*Exercise prompt*
The stretch from the line with "Use your python" through the line with "All *shepherd-herd* commands" in the records below: write it out exactly, and nothing else.

*Record set*
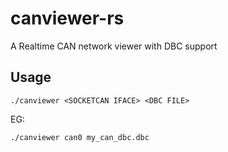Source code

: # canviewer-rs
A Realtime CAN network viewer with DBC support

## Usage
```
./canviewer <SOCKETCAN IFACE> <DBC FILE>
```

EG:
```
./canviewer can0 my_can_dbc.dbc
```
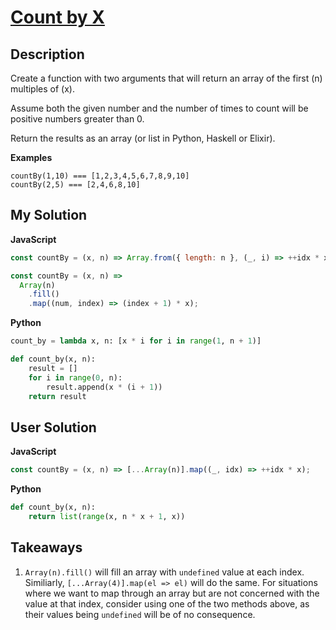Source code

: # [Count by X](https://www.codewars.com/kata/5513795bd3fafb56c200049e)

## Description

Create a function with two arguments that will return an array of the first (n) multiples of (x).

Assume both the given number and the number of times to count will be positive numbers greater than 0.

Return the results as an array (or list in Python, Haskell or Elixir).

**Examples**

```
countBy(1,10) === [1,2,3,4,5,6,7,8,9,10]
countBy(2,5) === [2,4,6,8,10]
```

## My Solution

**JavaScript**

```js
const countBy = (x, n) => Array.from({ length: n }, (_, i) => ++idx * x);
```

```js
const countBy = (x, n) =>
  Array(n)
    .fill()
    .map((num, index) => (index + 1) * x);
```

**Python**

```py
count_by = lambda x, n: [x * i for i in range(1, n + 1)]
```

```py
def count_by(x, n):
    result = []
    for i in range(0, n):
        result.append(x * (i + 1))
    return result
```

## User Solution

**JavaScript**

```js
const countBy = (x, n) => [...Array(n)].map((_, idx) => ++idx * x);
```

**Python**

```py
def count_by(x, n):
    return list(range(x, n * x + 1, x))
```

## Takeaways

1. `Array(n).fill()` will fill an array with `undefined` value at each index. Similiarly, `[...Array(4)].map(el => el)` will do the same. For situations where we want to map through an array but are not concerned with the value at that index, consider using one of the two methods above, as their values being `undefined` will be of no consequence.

* * *

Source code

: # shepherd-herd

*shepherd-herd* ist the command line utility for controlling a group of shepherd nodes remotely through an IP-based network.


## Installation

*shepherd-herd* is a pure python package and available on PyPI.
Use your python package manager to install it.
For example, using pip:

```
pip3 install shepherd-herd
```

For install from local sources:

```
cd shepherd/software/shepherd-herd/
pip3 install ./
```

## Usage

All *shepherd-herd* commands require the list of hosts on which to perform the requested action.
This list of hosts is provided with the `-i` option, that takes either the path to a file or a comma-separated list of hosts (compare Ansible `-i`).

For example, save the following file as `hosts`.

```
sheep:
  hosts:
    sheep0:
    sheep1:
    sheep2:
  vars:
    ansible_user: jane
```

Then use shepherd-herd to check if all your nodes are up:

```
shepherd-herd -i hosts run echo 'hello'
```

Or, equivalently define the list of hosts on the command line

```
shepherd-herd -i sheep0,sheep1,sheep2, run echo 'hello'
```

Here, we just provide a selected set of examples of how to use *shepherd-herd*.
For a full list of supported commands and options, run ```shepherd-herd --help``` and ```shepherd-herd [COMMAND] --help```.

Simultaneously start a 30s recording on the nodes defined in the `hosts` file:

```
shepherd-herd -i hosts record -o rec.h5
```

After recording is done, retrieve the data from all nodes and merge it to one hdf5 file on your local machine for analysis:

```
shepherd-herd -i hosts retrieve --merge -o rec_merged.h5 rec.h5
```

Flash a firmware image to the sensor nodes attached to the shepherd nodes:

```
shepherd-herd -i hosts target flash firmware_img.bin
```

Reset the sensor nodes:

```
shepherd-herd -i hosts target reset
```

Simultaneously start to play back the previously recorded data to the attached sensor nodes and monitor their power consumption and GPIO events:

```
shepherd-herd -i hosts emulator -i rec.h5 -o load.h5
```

*Answer to this task*
Use your python package manager to install it.
For example, using pip:

```
pip3 install shepherd-herd
```

For install from local sources:

```
cd shepherd/software/shepherd-herd/
pip3 install ./
```

## Usage

All *shepherd-herd* commands require the list of hosts on which to perform the requested action.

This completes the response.